- Born: 31 January 1948 Pune, Bombay State, India
- Died: 22 May 2003 (aged 55) Mumbai, Maharashtra, India
- Years active: 1970–2003 (33 years)
- Known for: Heart and heart-lung transplants

= Nitu Mandke =

Indian Cardiac surgeon

Nityanand Mandke was an Indian cardiac surgeon from Mumbai. He had carried out over 10,000 cardiac surgeries which is one of the records. A book named Hridayasth has been published. The book is based on Nityanand's career and it is high sold in Marathi and English.

==Early life==

Mandke was born on 31 January 1948. After graduating from B.J. Medical College, Pune, he came to Mumbai for his post graduation in General Surgery and Cardio-thoracic surgery, which he did from KEM Hospital, Mumbai under Dr. P. K. Sen. After a short stint at the LTMC Hospital, Sion, Mumbai as an assistant professor. Mandke was boxing champion, captain of soccer team and a record holding distance runner, during his college days.
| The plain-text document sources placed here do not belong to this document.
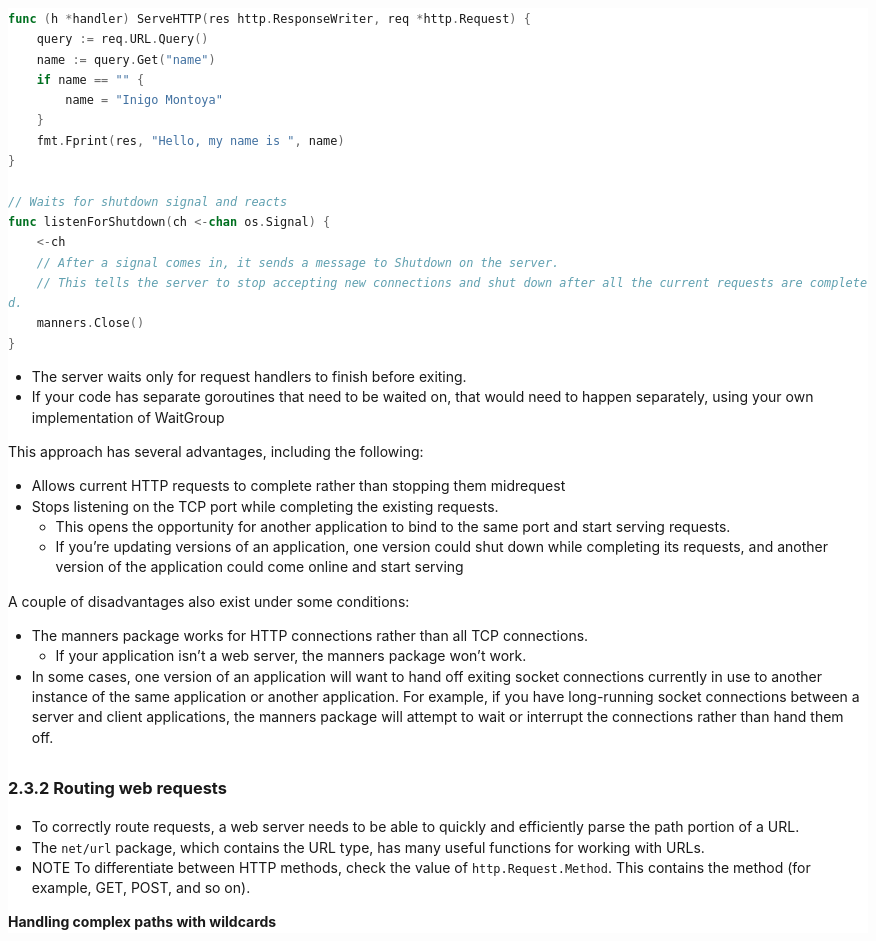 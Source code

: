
 ```go
func (h *handler) ServeHTTP(res http.ResponseWriter, req *http.Request) {
    query := req.URL.Query()
    name := query.Get("name")
    if name == "" {
        name = "Inigo Montoya"
    }
    fmt.Fprint(res, "Hello, my name is ", name)
}

// Waits for shutdown signal and reacts
func listenForShutdown(ch <-chan os.Signal) {
    <-ch
    // After a signal comes in, it sends a message to Shutdown on the server. 
    // This tells the server to stop accepting new connections and shut down after all the current requests are completed.
    manners.Close()
}
```

 - The server waits only for request handlers to finish before exiting. 
 - If your code has separate goroutines that need to be waited on, that would need to happen separately, using your own implementation of WaitGroup

This approach has several advantages, including the following:

 - Allows current HTTP requests to complete rather than stopping them midrequest
 - Stops listening on the TCP port while completing the existing requests. 
    - This opens the opportunity for another application to bind to the same port and start serving requests. 
    - If you’re updating versions of an application, one version could shut down while completing its requests, and another version of the application could come online and start serving

A couple of disadvantages also exist under some conditions:

 - The manners package works for HTTP connections rather than all TCP connections.
    - If your application isn’t a web server, the manners package won’t work.
 - In some cases, one version of an application will want to hand off exiting socket connections currently in use to another instance of the same application or another application. For example, if you have long-running socket connections between a server and client applications, the manners package will attempt to wait or interrupt the connections rather than hand them off.  

<h2 id="daef946a510d0ed9c04cffe18d824726"></h2>

### 2.3.2 Routing web requests

 - To correctly route requests, a web server needs to be able to quickly and efficiently parse the path portion of a URL.
 - The `net/url` package, which contains the URL type, has many useful functions for working with URLs.
 - NOTE To differentiate between HTTP methods, check the value of `http.Request.Method`. This contains the method (for example, GET, POST, and so on).

**Handling complex paths with wildcards**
He was adjudged the best all round student of Pune University during the year 1970.

==Career==
Mandke went to the United Kingdom and later to the United States and worked with Magdi Yacoub, Dr. Kirklin and Dr. Pacifico. Between 1979 and 1984, he worked at the University of Alabama and thereafter in Germany for some time. In 1985, he decided to come back to India and set up his own hospital that would specialise in treatment of cardiac illnesses.
He was consultant cardio-thoracic surgeon in Mumbai. He had treated several VIP patients, including Shiv Sena chief Bal Thackeray Mandke was a dexterous surgeon. He was equally at ease while operating upon a 6 month old blue baby as well as a 60-year-old man for coronary artery disease. He taught the finer technicalities of off-pump surgery to many students.

Mandke had established his dream hospital project in Andheri, Mumbai, It is now renamed the Kokilaben Dhirubhai Ambani Hospital.

==Death==
Mandke was admitted to the Hinduja Hospital after a mild attack. He died at the same Hospital at 2.30 pm on Thursday 22 May 2003 following a severe heart attack.